When Kyle comes to again there’s no Mildred to be found. Next door, he comes across Sidney (Brent Spiner). He’s still pretending to have been an old friend of Norville, taking care of his estate, that stuff. Really, he only gets closer to Kyle. He’s also got Mildred hiding out in Norville’s old place. Two sketchy motherfuckers. They talk about the whole demon situation. We begin fleshing out, slightly, their world and how they operate, why they’re on Earth. Moreover, it’s the mystery I enjoy. The intrigue gradually stretched from episode to episode. Never too much exposition. Dig the writing, hugely.
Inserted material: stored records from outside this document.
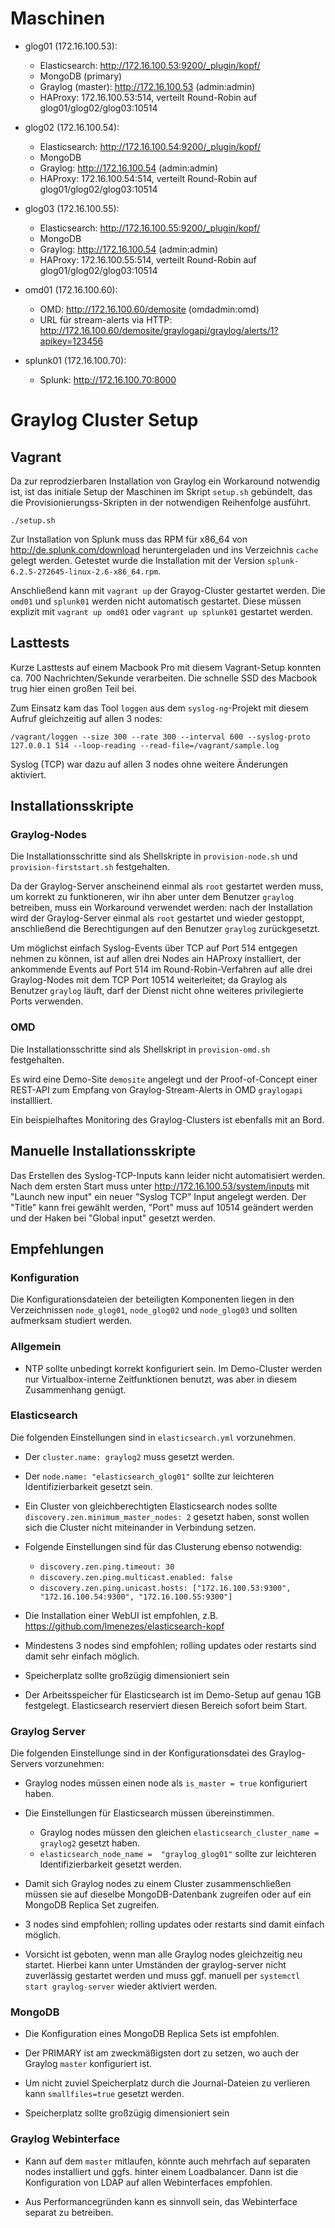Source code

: # Maschinen

- glog01 (172.16.100.53):
  - Elasticsearch: http://172.16.100.53:9200/_plugin/kopf/
  - MongoDB (primary)
  - Graylog (master): http://172.16.100.53 (admin:admin)
  - HAProxy: 172.16.100.53:514, verteilt Round-Robin auf glog01/glog02/glog03:10514

- glog02 (172.16.100.54):
  - Elasticsearch: http://172.16.100.54:9200/_plugin/kopf/
  - MongoDB
  - Graylog: http://172.16.100.54 (admin:admin)
  - HAProxy: 172.16.100.54:514, verteilt Round-Robin auf glog01/glog02/glog03:10514

- glog03 (172.16.100.55):
  - Elasticsearch: http://172.16.100.55:9200/_plugin/kopf/
  - MongoDB
  - Graylog: http://172.16.100.54 (admin:admin)
  - HAProxy: 172.16.100.55:514, verteilt Round-Robin auf glog01/glog02/glog03:10514

- omd01 (172.16.100.60):
  - OMD: http://172.16.100.60/demosite (omdadmin:omd)
  - URL für stream-alerts via HTTP: http://172.16.100.60/demosite/graylogapi/graylog/alerts/1?apikey=123456

- splunk01 (172.16.100.70):
  - Splunk: http://172.16.100.70:8000


# Graylog Cluster Setup

## Vagrant

Da zur reprodzierbaren Installation von Graylog ein Workaround notwendig ist, ist das initiale Setup der Maschinen im Skript ```setup.sh``` gebündelt, das die Provisionierungss-Skripten in der notwendigen Reihenfolge ausführt.

```
./setup.sh
```

Zur Installation von Splunk muss das RPM für x86_64 von http://de.splunk.com/download heruntergeladen und ins Verzeichnis ```cache``` gelegt werden. Getestet wurde die Installation mit der Version ```splunk-6.2.5-272645-linux-2.6-x86_64.rpm```.

Anschließend kann mit ```vagrant up``` der Grayog-Cluster gestartet werden. Die ```omd01``` und ```splunk01``` werden nicht automatisch gestartet. Diese müssen explizit mit ```vagrant up omd01``` oder ```vagrant up splunk01``` gestartet werden.

## Lasttests

Kurze Lasttests auf einem Macbook Pro mit diesem Vagrant-Setup konnten ca. 700 Nachrichten/Sekunde verarbeiten. Die schnelle SSD des Macbook trug hier einen großen Teil bei.

Zum Einsatz kam das Tool ```loggen``` aus dem ```syslog-ng```-Projekt mit diesem Aufruf gleichzeitig auf allen 3 nodes:

```
/vagrant/loggen --size 300 --rate 300 --interval 600 --syslog-proto 127.0.0.1 514 --loop-reading --read-file=/vagrant/sample.log
```

Syslog (TCP) war dazu auf allen 3 nodes ohne weitere Änderungen aktiviert.

## Installationsskripte

### Graylog-Nodes

Die Installationsschritte sind als Shellskripte in ```provision-node.sh``` und ```provision-firststart.sh``` festgehalten.

Da der Graylog-Server anscheinend einmal als ```root``` gestartet werden muss, um korrekt zu funktioneren, wir ihn aber unter dem Benutzer ```graylog``` betreiben, muss ein Workaround verwendet werden: nach der Installation wird der Graylog-Server einmal als ```root``` gestartet und wieder gestoppt, anschließend die Berechtigungen auf den Benutzer ```graylog``` zurückgesetzt.

Um möglichst einfach Syslog-Events über TCP auf Port 514 entgegen nehmen zu können, ist auf allen drei Nodes ain HAProxy installiert, der ankommende Events auf Port 514 im Round-Robin-Verfahren auf alle drei Graylog-Nodes mit dem TCP Port 10514 weiterleitet; da Graylog als Benutzer ```graylog``` läuft, darf der Dienst nicht ohne weiteres privilegierte Ports verwenden. 

### OMD

Die Installationsschritte sind als Shellskript in ```provision-omd.sh``` festgehalten.

Es wird eine Demo-Site ```demosite``` angelegt und der Proof-of-Concept einer REST-API zum Empfang von Graylog-Stream-Alerts in OMD ```graylogapi``` installliert.

Ein beispielhaftes Monitoring des Graylog-Clusters ist ebenfalls mit an Bord.

## Manuelle Installationsskripte

Das Erstellen des Syslog-TCP-Inputs kann leider nicht automatisiert werden. Nach dem ersten Start muss unter http://172.16.100.53/system/inputs mit "Launch new input" ein neuer "Syslog TCP" Input angelegt werden. Der "Title" kann frei gewählt werden, "Port" muss auf 10514 geändert werden und der Haken bei "Global input" gesetzt werden.

## Empfehlungen

### Konfiguration

Die Konfigurationsdateien der beteiligten Komponenten liegen in den Verzeichnissen ```node_glog01```, ```node_glog02``` und ```node_glog03``` und sollten aufmerksam studiert werden.

### Allgemein

- NTP sollte unbedingt korrekt konfiguriert sein. Im Demo-Cluster werden nur Virtualbox-interne Zeitfunktionen benutzt, was aber in diesem Zusammenhang genügt.

### Elasticsearch

Die folgenden Einstellungen sind in ```elasticsearch.yml``` vorzunehmen.

- Der ```cluster.name: graylog2``` muss gesetzt werden.

- Der ```node.name: "elasticsearch_glog01"``` sollte zur leichteren Identifizierbarkeit gesetzt sein.

- Ein Cluster von gleichberechtigten Elasticsearch nodes sollte  ```discovery.zen.minimum_master_nodes: 2``` gesetzt haben, sonst wollen sich die Cluster nicht miteinander in Verbindung setzen.

- Folgende Einstellungen sind für das Clusterung ebenso notwendig:
  - ```discovery.zen.ping.timeout: 30```
  - ```discovery.zen.ping.multicast.enabled: false```
  - ```discovery.zen.ping.unicast.hosts: ["172.16.100.53:9300", "172.16.100.54:9300", "172.16.100.55:9300"]```

- Die Installation einer WebUI ist empfohlen, z.B. https://github.com/lmenezes/elasticsearch-kopf

- Mindestens 3 nodes sind empfohlen; rolling updates oder restarts sind damit sehr einfach möglich.

- Speicherplatz sollte großzügig dimensioniert sein

- Der Arbeitsspeicher für Elasticsearch ist im Demo-Setup auf genau 1GB festgelegt. Elasticsearch reserviert diesen Bereich sofort beim Start.

### Graylog Server

Die folgenden Einstellunge sind in der Konfigurationsdatei des Graylog-Servers vorzunehmen:

- Graylog nodes müssen einen node als ```is_master = true``` konfiguriert haben.

- Die Einstellungen für Elasticsearch müssen übereinstimmen.
  - Graylog nodes müssen den gleichen ```elasticsearch_cluster_name = graylog2``` gesetzt haben.
  - ```elasticsearch_node_name =  "graylog_glog01"``` sollte zur leichteren Identifizierbarkeit gesetzt werden.

- Damit sich Graylog nodes zu einem Cluster zusammenschließen müssen sie auf dieselbe MongoDB-Datenbank zugreifen oder auf ein MongoDB Replica Set zugreifen.

- 3 nodes sind empfohlen; rolling updates oder restarts sind damit einfach möglich.

- Vorsicht ist geboten, wenn man alle Graylog nodes gleichzeitig neu startet. Hierbei kann unter Umständen der graylog-server nicht zuverlässig gestartet werden und muss ggf. manuell per ```systemctl start graylog-server``` wieder aktiviert werden.

### MongoDB

- Die Konfiguration eines MongoDB Replica Sets ist empfohlen.

- Der PRIMARY ist am zweckmäßigsten dort zu setzen, wo auch der Graylog ```master``` konfiguriert ist.

- Um nicht zuviel Speicherplatz durch die Journal-Dateien zu verlieren kann ```smallfiles=true``` gesetzt werden.

- Speicherplatz sollte großzügig dimensioniert sein

### Graylog Webinterface

- Kann auf dem ```master``` mitlaufen, könnte auch mehrfach auf separaten nodes installiert und ggfs. hinter einem Loadbalancer. Dann ist die Konfiguration von LDAP auf allen Webinterfaces empfohlen.

- Aus Performancegründen kann es sinnvoll sein, das Webinterface separat zu betreiben.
Finally we’re seeing more of ole Ogden (Pete Burris), too. He has close relations with the woman from earlier that Holter interviewed. She lets Ogden know about the questioning, and further than that it appears Ogden’s wife has a watchful eye.
Megan (Wrenn Schmidt) goes to see her brother at work. They eat sandwiches together. Unfortunately, she brings back the envelopes of money Kyle’s been sending to Allison (Kate Lyn Sheil). He also brings up the possibility of the supernatural. Only for a brief moment before they finish up. The chemistry between Schmidt and Fugit is awesome, as is the writing of the characters together, their story.
Oh, and Megan gets a call from a mysterious number. Is there trouble rearing its head with the Donnie situation? Or something else altogether?
Over at the church, Giles goes for a talk with Anderson. They talk about Mildred’s exorcism. I dig this relationship, as well. These guys are close friends. Giles even “hushed things up” over the years because he believed in what the Reverend has been doing, or at least convinced himself it was in the best interest of their little town. Things are falling apart now.
In a hospital, Megan finds Donnie laid up in bed, beaten to pieces and recovering. He wants to talk about Mark. And she’s got no idea about what her husband did. Apparently there’s a possibility of brain damage for the rest of his life. That doesn’t sit well, certainly. So blackmail is on the table at this point.
The other side is always calling Kyle. He hallucinates a bucket of tar bubbling over, rising up at him. Without much explanation he walks off the job and heads out of there. Simultaneously, Rev. Anderson is in the throes of a crisis of faith. He speaks candidly with God, wondering exactly where is his place. He admits to failure and agrees to any punishment he’s given.
He doesn’t know that Kyle is headed back to him hoping to work things out, or at the very least explore things a little further. From the basement come the screams of a possessed soul. In the church, Anderson pushes Kyle around, yelling. All the while the demon downstairs breaks out. It’s the handyman, Caleb (Abraham Benrubi). When things get out of hand Kyle touches him. Then the black essence worms its way from out of Caleb and into the air before evaporating. Afterwards, the exorcist duo strike a tenuous deal. Being that Kyle is in charge when it comes to the exorcisms while on Sunday the Rev can have his flock. As for Caleb he’s unaffected, not comatose or anything else. That’s a step up from their last job. Though what Caleb tells the Reverend is disturbing. The possession didn’t come with fear. It came with warmth. Almost scarier than pure evil. Their conversation clearly affects Anderson. Out of nowhere, the foundation of his faith seems to have been shaken over the course of the past couple episodes.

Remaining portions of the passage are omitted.